* Record extracts
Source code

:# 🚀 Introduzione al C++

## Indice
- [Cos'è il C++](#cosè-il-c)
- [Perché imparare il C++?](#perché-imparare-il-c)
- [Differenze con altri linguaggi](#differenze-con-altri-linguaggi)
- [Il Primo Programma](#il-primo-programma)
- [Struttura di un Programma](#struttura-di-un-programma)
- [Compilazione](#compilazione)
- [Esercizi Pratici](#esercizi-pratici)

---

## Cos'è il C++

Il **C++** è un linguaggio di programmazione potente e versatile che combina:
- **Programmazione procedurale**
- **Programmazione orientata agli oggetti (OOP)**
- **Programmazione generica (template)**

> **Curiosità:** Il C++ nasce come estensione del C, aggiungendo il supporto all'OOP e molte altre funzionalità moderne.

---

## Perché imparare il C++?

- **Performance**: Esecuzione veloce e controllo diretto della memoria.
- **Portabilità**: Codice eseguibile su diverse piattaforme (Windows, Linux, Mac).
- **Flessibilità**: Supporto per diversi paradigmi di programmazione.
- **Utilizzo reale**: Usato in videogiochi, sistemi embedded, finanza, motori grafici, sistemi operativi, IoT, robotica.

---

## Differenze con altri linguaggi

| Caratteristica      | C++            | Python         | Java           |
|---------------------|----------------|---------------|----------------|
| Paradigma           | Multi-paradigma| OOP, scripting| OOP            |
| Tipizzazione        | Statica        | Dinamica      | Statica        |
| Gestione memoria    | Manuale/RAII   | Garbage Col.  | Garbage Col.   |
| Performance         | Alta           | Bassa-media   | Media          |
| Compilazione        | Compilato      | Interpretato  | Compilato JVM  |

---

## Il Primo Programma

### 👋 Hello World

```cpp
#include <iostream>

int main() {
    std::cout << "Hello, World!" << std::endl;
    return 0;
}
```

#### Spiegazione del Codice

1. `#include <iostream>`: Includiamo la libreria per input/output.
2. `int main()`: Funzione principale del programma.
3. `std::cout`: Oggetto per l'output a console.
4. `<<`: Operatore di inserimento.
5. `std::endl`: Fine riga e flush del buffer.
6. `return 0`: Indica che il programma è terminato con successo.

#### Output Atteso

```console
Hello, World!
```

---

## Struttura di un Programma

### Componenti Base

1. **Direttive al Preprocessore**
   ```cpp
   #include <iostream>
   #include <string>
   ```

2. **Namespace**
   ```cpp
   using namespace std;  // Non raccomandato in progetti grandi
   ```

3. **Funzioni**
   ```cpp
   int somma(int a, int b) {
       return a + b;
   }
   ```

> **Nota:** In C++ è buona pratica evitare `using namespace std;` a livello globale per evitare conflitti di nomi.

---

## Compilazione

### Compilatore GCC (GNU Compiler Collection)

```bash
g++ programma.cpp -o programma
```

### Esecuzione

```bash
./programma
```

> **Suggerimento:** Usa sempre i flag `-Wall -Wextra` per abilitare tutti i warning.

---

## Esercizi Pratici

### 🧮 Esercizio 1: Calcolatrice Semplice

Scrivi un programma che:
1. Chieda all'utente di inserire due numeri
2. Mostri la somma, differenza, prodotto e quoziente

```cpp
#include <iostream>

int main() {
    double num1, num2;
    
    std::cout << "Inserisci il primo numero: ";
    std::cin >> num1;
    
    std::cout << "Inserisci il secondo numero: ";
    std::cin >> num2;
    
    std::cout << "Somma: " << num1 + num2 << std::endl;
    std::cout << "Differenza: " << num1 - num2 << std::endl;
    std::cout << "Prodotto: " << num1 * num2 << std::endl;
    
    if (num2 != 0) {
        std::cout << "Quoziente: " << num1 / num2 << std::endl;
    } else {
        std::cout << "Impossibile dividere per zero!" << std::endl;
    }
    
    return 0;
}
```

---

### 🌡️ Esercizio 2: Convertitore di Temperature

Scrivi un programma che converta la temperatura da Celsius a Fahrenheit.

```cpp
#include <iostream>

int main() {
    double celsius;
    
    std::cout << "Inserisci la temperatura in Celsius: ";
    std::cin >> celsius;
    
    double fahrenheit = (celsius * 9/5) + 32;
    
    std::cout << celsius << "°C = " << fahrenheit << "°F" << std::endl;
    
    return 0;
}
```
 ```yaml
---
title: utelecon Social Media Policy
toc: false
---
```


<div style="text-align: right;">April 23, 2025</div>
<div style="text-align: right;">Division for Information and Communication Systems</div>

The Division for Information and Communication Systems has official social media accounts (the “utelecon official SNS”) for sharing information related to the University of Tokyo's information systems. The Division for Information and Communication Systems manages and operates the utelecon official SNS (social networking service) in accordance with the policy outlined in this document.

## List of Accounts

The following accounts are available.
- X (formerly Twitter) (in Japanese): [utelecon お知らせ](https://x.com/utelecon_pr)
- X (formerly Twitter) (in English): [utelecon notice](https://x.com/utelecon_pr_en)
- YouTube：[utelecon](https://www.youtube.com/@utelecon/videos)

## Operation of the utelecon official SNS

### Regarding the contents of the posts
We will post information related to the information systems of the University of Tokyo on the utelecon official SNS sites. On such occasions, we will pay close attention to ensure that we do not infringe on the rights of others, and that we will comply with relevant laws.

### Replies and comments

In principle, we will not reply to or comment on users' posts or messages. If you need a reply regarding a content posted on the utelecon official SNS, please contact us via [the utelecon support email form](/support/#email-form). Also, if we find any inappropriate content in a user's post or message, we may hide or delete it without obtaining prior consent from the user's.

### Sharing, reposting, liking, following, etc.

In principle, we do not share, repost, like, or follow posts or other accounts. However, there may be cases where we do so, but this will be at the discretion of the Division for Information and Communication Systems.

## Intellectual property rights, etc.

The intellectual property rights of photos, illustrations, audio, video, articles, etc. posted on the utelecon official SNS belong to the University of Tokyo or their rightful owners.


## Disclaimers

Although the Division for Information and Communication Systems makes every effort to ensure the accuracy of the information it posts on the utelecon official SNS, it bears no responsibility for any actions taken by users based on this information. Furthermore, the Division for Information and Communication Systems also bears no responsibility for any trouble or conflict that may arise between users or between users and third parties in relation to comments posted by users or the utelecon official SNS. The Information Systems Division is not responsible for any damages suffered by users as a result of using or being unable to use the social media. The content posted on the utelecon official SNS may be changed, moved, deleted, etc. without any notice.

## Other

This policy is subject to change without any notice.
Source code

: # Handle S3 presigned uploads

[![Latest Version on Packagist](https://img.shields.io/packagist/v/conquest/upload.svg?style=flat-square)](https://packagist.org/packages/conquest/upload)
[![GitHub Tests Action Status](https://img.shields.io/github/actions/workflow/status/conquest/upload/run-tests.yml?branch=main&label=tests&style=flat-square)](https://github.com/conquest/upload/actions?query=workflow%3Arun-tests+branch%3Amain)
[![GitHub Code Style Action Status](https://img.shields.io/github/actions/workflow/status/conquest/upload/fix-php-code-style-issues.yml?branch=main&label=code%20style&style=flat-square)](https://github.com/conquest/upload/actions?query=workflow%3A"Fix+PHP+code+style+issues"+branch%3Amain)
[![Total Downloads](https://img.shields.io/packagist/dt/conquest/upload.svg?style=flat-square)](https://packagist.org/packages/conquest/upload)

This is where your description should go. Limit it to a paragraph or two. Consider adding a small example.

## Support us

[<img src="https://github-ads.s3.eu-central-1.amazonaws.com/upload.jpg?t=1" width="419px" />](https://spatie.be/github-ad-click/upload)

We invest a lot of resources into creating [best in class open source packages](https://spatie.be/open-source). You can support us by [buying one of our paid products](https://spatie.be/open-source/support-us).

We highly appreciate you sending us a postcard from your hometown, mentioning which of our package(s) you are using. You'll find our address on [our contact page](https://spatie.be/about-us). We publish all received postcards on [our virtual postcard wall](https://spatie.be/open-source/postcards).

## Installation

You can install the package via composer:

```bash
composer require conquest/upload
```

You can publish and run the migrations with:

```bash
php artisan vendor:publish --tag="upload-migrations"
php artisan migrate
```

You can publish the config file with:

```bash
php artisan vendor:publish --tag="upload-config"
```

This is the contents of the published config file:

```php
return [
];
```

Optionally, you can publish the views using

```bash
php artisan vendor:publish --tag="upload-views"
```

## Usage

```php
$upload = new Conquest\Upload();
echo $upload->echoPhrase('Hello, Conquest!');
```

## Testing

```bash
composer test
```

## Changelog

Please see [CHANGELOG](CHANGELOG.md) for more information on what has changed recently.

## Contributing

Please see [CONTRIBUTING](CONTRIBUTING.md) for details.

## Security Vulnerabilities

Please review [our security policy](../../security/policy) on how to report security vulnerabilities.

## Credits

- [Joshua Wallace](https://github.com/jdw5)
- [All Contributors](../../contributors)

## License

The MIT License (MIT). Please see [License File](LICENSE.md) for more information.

* Task goal
Each line from the beginning of the listing up to the line where "- [Struttura di" appears needs to be given again exactly; please add nothing else.

* Solution for this problem
Source code

:# 🚀 Introduzione al C++

## Indice
- [Cos'è il C++](#cosè-il-c)
- [Perché imparare il C++?](#perché-imparare-il-c)
- [Differenze con altri linguaggi](#differenze-con-altri-linguaggi)
- [Il Primo Programma](#il-primo-programma)
- [Struttura di un Programma](#struttura-di-un-programma)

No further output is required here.